• _THE DATA_
================
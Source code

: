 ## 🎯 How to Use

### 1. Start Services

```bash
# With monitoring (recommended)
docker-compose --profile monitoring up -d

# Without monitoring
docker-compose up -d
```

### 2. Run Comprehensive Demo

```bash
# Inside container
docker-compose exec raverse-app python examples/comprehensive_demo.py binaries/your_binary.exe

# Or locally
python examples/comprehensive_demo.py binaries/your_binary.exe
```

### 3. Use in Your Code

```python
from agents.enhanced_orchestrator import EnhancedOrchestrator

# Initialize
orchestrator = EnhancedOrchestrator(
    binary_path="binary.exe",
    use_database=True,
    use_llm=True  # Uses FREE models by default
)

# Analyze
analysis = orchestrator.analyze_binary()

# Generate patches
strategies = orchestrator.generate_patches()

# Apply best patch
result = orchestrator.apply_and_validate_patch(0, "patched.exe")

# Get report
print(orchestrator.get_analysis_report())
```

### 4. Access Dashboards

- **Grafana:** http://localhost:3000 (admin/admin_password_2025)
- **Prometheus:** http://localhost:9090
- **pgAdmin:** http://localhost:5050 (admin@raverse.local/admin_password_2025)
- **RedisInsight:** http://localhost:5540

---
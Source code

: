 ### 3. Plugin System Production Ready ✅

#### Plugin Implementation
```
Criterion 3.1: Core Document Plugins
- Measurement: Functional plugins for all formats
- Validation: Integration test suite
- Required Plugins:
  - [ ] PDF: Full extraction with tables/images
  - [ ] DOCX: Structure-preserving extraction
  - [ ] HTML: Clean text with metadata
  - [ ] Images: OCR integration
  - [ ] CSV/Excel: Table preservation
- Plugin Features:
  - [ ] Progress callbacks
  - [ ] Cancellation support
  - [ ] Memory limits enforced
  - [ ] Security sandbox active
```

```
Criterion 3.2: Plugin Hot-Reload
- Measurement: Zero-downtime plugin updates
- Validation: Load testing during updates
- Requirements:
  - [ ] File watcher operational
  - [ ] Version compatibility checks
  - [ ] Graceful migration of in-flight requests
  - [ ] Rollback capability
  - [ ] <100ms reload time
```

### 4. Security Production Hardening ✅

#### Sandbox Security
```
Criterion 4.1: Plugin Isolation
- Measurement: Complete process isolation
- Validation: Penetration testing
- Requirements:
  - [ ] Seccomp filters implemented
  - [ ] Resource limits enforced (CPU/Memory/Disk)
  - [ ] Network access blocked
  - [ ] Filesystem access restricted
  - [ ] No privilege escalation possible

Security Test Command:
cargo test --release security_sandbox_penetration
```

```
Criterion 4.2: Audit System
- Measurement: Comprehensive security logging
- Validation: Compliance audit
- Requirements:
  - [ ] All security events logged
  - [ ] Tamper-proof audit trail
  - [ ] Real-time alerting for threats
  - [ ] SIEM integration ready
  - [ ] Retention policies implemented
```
================
• _PROBLEM DETAILS_
What lines in the material above hold the word "Validation"? Pull them out.

• _ANSWER SPACE_
- Validation: Integration test suite
- Validation: Load testing during updates
- Validation: Penetration testing
- Validation: Compliance audit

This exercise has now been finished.